What you have to do: Among the records that follow, set down only the lines from the one containing "这一点现在应该非常清楚了，但有时显而易见的事情需要陈述。我经常遇到对 40%的 GPU" to the one containing "GPU 上执行的，但在本文中，如上所述，我们将假设只有一个 GPU。", both included, exactly.

Provided information:

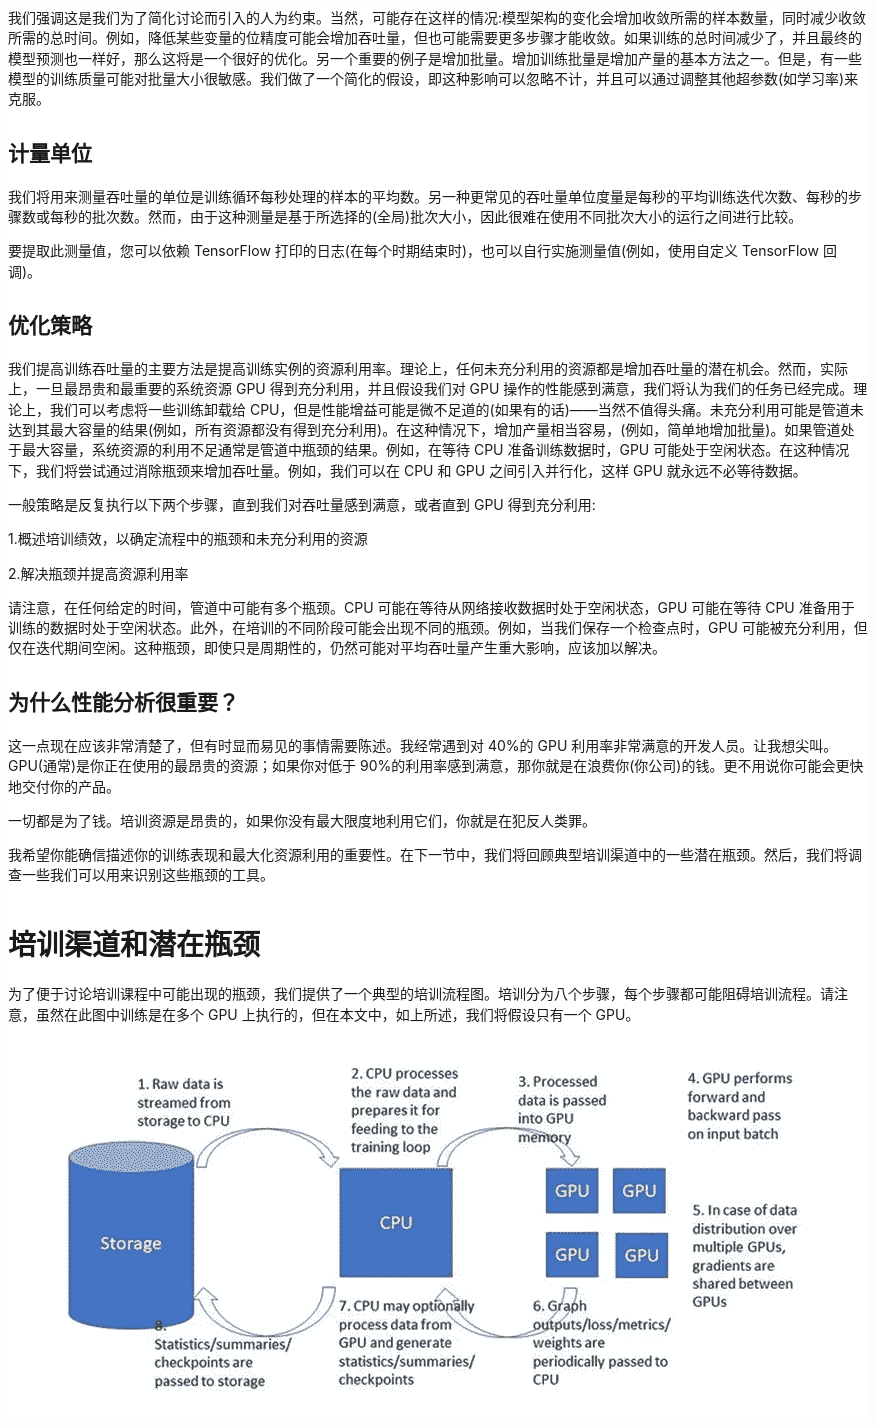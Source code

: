 我们强调这是我们为了简化讨论而引入的人为约束。当然，可能存在这样的情况:模型架构的变化会增加收敛所需的样本数量，同时减少收敛所需的总时间。例如，降低某些变量的位精度可能会增加吞吐量，但也可能需要更多步骤才能收敛。如果训练的总时间减少了，并且最终的模型预测也一样好，那么这将是一个很好的优化。另一个重要的例子是增加批量。增加训练批量是增加产量的基本方法之一。但是，有一些模型的训练质量可能对批量大小很敏感。我们做了一个简化的假设，即这种影响可以忽略不计，并且可以通过调整其他超参数(如学习率)来克服。

## **计量单位**

我们将用来测量吞吐量的单位是训练循环每秒处理的样本的平均数。另一种更常见的吞吐量单位度量是每秒的平均训练迭代次数、每秒的步骤数或每秒的批次数。然而，由于这种测量是基于所选择的(全局)批次大小，因此很难在使用不同批次大小的运行之间进行比较。

要提取此测量值，您可以依赖 TensorFlow 打印的日志(在每个时期结束时)，也可以自行实施测量值(例如，使用自定义 TensorFlow 回调)。

## **优化策略**

我们提高训练吞吐量的主要方法是提高训练实例的资源利用率。理论上，任何未充分利用的资源都是增加吞吐量的潜在机会。然而，实际上，一旦最昂贵和最重要的系统资源 GPU 得到充分利用，并且假设我们对 GPU 操作的性能感到满意，我们将认为我们的任务已经完成。理论上，我们可以考虑将一些训练卸载给 CPU，但是性能增益可能是微不足道的(如果有的话)——当然不值得头痛。未充分利用可能是管道未达到其最大容量的结果(例如，所有资源都没有得到充分利用)。在这种情况下，增加产量相当容易，(例如，简单地增加批量)。如果管道处于最大容量，系统资源的利用不足通常是管道中瓶颈的结果。例如，在等待 CPU 准备训练数据时，GPU 可能处于空闲状态。在这种情况下，我们将尝试通过消除瓶颈来增加吞吐量。例如，我们可以在 CPU 和 GPU 之间引入并行化，这样 GPU 就永远不必等待数据。

一般策略是反复执行以下两个步骤，直到我们对吞吐量感到满意，或者直到 GPU 得到充分利用:

1.概述培训绩效，以确定流程中的瓶颈和未充分利用的资源

2.解决瓶颈并提高资源利用率

请注意，在任何给定的时间，管道中可能有多个瓶颈。CPU 可能在等待从网络接收数据时处于空闲状态，GPU 可能在等待 CPU 准备用于训练的数据时处于空闲状态。此外，在培训的不同阶段可能会出现不同的瓶颈。例如，当我们保存一个检查点时，GPU 可能被充分利用，但仅在迭代期间空闲。这种瓶颈，即使只是周期性的，仍然可能对平均吞吐量产生重大影响，应该加以解决。

## **为什么性能分析很重要？**

这一点现在应该非常清楚了，但有时显而易见的事情需要陈述。我经常遇到对 40%的 GPU 利用率非常满意的开发人员。让我想尖叫。GPU(通常)是你正在使用的最昂贵的资源；如果你对低于 90%的利用率感到满意，那你就是在浪费你(你公司)的钱。更不用说你可能会更快地交付你的产品。

一切都是为了钱。培训资源是昂贵的，如果你没有最大限度地利用它们，你就是在犯反人类罪。

我希望你能确信描述你的训练表现和最大化资源利用的重要性。在下一节中，我们将回顾典型培训渠道中的一些潜在瓶颈。然后，我们将调查一些我们可以用来识别这些瓶颈的工具。

# **培训渠道和潜在瓶颈**

为了便于讨论培训课程中可能出现的瓶颈，我们提供了一个典型的培训流程图。培训分为八个步骤，每个步骤都可能阻碍培训流程。请注意，虽然在此图中训练是在多个 GPU 上执行的，但在本文中，如上所述，我们将假设只有一个 GPU。

![](img/d2130e442624f0c43c6bec3a8fcbf7a3.png)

Expected answer:
这一点现在应该非常清楚了，但有时显而易见的事情需要陈述。我经常遇到对 40%的 GPU 利用率非常满意的开发人员。让我想尖叫。GPU(通常)是你正在使用的最昂贵的资源；如果你对低于 90%的利用率感到满意，那你就是在浪费你(你公司)的钱。更不用说你可能会更快地交付你的产品。

一切都是为了钱。培训资源是昂贵的，如果你没有最大限度地利用它们，你就是在犯反人类罪。

我希望你能确信描述你的训练表现和最大化资源利用的重要性。在下一节中，我们将回顾典型培训渠道中的一些潜在瓶颈。然后，我们将调查一些我们可以用来识别这些瓶颈的工具。

# **培训渠道和潜在瓶颈**

为了便于讨论培训课程中可能出现的瓶颈，我们提供了一个典型的培训流程图。培训分为八个步骤，每个步骤都可能阻碍培训流程。请注意，虽然在此图中训练是在多个 GPU 上执行的，但在本文中，如上所述，我们将假设只有一个 GPU。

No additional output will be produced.